[MATERIAL PROVIDED]
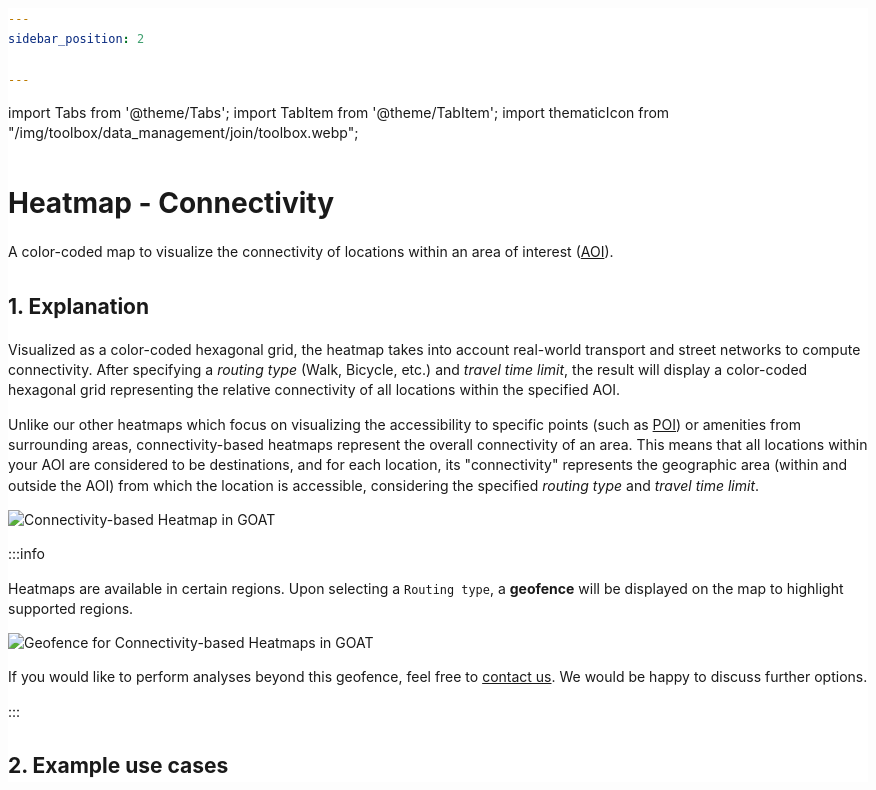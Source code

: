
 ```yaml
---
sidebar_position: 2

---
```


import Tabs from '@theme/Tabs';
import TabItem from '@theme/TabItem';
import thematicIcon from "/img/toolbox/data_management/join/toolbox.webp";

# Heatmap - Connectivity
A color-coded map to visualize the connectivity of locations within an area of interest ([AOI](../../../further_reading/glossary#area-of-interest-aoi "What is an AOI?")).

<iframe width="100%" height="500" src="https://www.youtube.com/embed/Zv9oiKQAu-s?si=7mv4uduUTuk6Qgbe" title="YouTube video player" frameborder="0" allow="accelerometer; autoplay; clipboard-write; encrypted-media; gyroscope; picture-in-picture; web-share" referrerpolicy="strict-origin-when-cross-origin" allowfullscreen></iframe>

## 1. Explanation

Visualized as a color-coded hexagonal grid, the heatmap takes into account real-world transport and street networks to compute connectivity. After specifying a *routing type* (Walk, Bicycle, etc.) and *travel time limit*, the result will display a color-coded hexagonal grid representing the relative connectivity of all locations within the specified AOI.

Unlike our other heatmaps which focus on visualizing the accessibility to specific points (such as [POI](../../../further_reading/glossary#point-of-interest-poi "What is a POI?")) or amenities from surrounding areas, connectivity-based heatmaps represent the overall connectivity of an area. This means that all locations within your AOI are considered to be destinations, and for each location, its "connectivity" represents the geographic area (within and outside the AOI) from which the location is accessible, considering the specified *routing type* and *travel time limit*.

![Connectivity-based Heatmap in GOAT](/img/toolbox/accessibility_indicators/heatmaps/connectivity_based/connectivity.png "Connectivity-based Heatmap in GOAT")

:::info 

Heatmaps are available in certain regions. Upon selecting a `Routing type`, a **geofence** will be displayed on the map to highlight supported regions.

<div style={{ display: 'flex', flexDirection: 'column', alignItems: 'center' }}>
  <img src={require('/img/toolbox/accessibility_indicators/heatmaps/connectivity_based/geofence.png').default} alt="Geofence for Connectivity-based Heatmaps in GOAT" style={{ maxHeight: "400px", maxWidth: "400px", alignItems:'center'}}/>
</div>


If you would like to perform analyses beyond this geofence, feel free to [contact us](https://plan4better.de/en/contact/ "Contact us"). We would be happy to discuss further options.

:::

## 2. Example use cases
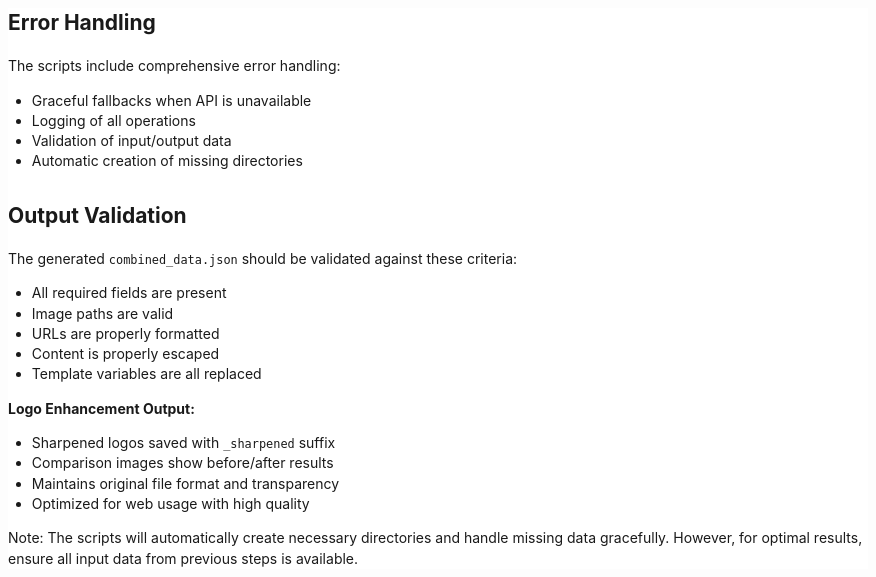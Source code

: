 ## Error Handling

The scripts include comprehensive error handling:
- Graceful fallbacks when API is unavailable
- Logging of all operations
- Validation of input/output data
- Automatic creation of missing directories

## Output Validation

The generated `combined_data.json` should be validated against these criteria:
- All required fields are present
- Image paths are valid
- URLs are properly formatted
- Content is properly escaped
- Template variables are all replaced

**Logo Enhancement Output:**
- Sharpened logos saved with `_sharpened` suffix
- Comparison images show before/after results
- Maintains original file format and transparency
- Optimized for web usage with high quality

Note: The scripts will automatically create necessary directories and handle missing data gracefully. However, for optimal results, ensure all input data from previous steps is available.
[/MATERIAL PROVIDED]
Repeat the data verbatim, excluding all pictures.

RESULT FOR THIS TASK =>
Source code

:
 ```yaml
---
sidebar_position: 2

---
```


import Tabs from '@theme/Tabs';
import TabItem from '@theme/TabItem';
import thematicIcon from "/img/toolbox/data_management/join/toolbox.webp";

# Heatmap - Connectivity
A color-coded map to visualize the connectivity of locations within an area of interest ([AOI](../../../further_reading/glossary#area-of-interest-aoi "What is an AOI?")).

<iframe width="100%" height="500" src="https://www.youtube.com/embed/Zv9oiKQAu-s?si=7mv4uduUTuk6Qgbe" title="YouTube video player" frameborder="0" allow="accelerometer; autoplay; clipboard-write; encrypted-media; gyroscope; picture-in-picture; web-share" referrerpolicy="strict-origin-when-cross-origin" allowfullscreen></iframe>

## 1. Explanation

Visualized as a color-coded hexagonal grid, the heatmap takes into account real-world transport and street networks to compute connectivity. After specifying a *routing type* (Walk, Bicycle, etc.) and *travel time limit*, the result will display a color-coded hexagonal grid representing the relative connectivity of all locations within the specified AOI.

Unlike our other heatmaps which focus on visualizing the accessibility to specific points (such as [POI](../../../further_reading/glossary#point-of-interest-poi "What is a POI?")) or amenities from surrounding areas, connectivity-based heatmaps represent the overall connectivity of an area. This means that all locations within your AOI are considered to be destinations, and for each location, its "connectivity" represents the geographic area (within and outside the AOI) from which the location is accessible, considering the specified *routing type* and *travel time limit*.

![Connectivity-based Heatmap in GOAT](/img/toolbox/accessibility_indicators/heatmaps/connectivity_based/connectivity.png "Connectivity-based Heatmap in GOAT")

:::info 

Heatmaps are available in certain regions. Upon selecting a `Routing type`, a **geofence** will be displayed on the map to highlight supported regions.

<div style={{ display: 'flex', flexDirection: 'column', alignItems: 'center' }}>
  <img src={require('/img/toolbox/accessibility_indicators/heatmaps/connectivity_based/geofence.png').default} alt="Geofence for Connectivity-based Heatmaps in GOAT" style={{ maxHeight: "400px", maxWidth: "400px", alignItems:'center'}}/>
</div>


If you would like to perform analyses beyond this geofence, feel free to [contact us](https://plan4better.de/en/contact/ "Contact us"). We would be happy to discuss further options.

:::

## 2. Example use cases
Source code

: ## Error Handling

The scripts include comprehensive error handling:
- Graceful fallbacks when API is unavailable
- Logging of all operations
- Validation of input/output data
- Automatic creation of missing directories

## Output Validation

The generated `combined_data.json` should be validated against these criteria:
- All required fields are present
- Image paths are valid
- URLs are properly formatted
- Content is properly escaped
- Template variables are all replaced

**Logo Enhancement Output:**
- Sharpened logos saved with `_sharpened` suffix
- Comparison images show before/after results
- Maintains original file format and transparency
- Optimized for web usage with high quality

Note: The scripts will automatically create necessary directories and handle missing data gracefully. However, for optimal results, ensure all input data from previous steps is available.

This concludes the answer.